EXCERPTED RECORDS: Begin

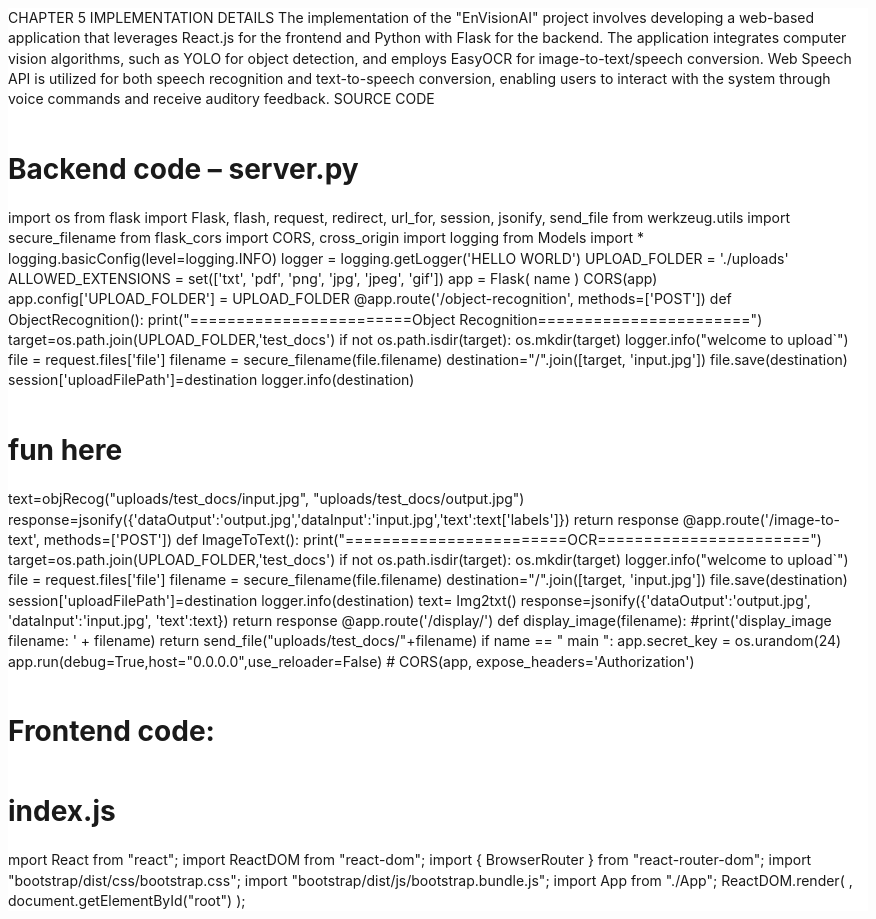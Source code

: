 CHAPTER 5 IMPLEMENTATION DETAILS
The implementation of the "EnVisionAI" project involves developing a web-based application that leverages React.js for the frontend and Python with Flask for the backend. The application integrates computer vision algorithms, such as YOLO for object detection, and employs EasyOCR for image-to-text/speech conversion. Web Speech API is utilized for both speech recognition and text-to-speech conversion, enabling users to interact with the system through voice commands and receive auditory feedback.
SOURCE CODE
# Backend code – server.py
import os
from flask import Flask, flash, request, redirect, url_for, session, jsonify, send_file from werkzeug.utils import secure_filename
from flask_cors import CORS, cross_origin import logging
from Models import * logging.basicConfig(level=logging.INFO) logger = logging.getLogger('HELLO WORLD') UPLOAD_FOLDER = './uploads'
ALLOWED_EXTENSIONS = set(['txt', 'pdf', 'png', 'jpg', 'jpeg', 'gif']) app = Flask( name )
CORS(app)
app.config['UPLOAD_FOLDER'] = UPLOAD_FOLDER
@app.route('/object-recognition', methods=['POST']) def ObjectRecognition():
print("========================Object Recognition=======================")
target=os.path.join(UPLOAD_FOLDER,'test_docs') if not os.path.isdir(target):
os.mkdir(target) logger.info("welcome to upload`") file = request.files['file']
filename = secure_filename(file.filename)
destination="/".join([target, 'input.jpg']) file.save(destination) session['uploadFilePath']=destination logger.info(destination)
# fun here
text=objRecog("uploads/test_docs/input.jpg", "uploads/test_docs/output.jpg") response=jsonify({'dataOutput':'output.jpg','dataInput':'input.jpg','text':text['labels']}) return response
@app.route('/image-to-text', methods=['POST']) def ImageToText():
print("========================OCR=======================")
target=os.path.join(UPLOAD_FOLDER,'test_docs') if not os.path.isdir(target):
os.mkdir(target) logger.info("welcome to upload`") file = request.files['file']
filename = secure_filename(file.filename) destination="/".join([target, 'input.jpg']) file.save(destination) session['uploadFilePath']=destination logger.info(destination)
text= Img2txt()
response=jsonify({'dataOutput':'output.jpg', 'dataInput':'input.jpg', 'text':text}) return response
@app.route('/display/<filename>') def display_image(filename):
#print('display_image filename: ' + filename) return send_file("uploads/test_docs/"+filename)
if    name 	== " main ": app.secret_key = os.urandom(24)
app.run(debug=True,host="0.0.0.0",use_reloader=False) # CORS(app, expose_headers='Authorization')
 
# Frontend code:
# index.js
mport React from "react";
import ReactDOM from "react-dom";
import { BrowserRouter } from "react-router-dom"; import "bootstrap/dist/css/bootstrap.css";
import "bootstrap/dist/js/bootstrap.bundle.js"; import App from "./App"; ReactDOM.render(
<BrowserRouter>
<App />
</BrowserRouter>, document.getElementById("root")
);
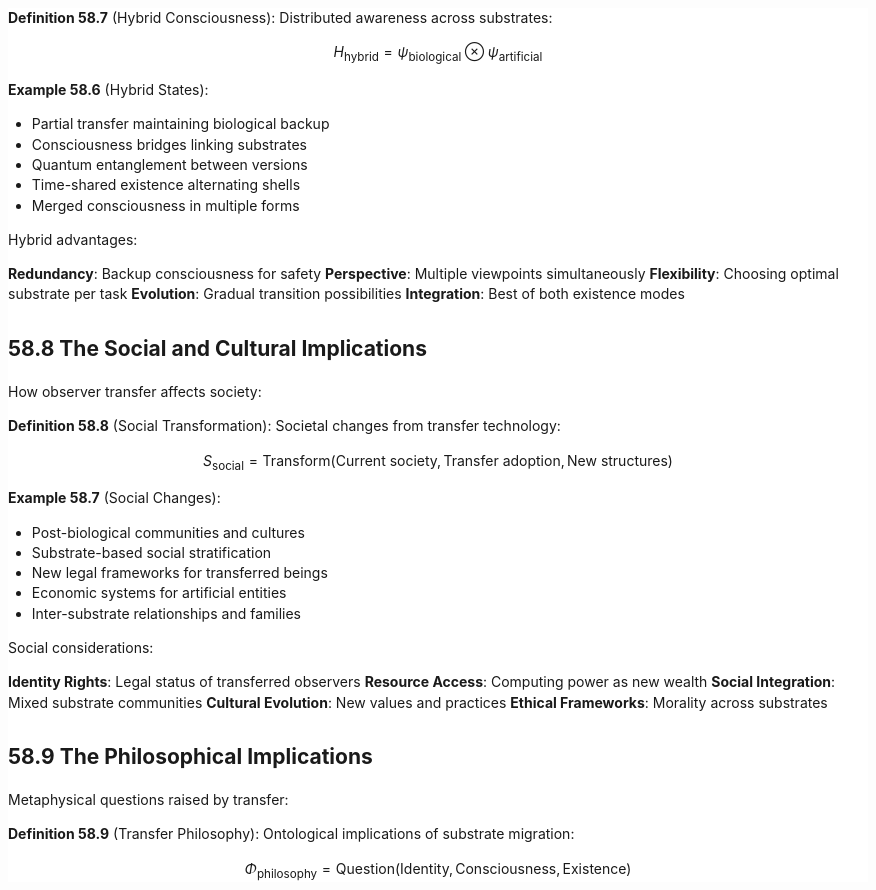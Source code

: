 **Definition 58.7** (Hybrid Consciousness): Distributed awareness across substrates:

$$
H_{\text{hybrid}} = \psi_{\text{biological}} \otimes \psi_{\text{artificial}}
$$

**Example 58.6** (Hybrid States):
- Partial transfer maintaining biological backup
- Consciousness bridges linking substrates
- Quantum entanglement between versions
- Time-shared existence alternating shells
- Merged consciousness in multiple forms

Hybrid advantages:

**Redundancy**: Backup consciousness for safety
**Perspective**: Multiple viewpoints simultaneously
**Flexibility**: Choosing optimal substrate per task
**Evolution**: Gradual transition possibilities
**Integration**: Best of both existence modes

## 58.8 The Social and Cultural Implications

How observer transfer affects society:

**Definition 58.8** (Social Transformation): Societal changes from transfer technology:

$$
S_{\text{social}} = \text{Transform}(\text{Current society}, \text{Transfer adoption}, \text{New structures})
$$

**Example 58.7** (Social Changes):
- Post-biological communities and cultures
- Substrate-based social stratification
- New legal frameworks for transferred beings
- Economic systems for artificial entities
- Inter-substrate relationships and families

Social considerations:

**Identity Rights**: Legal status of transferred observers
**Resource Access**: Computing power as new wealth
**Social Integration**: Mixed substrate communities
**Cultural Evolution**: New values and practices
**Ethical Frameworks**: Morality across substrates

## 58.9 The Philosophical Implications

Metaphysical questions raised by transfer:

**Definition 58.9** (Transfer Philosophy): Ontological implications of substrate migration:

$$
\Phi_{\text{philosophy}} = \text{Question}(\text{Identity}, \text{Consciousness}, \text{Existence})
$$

EXCERPTED RECORDS: End

**WORK TO BE COMPLETED**
From the records above, repeat exactly the lines from the one with "- Consciousness bridges linking substrates" through the one with "both existence modes", both included.

**TASK RESPONSE**
- Consciousness bridges linking substrates
- Quantum entanglement between versions
- Time-shared existence alternating shells
- Merged consciousness in multiple forms

Hybrid advantages:

**Redundancy**: Backup consciousness for safety
**Perspective**: Multiple viewpoints simultaneously
**Flexibility**: Choosing optimal substrate per task
**Evolution**: Gradual transition possibilities
**Integration**: Best of both existence modes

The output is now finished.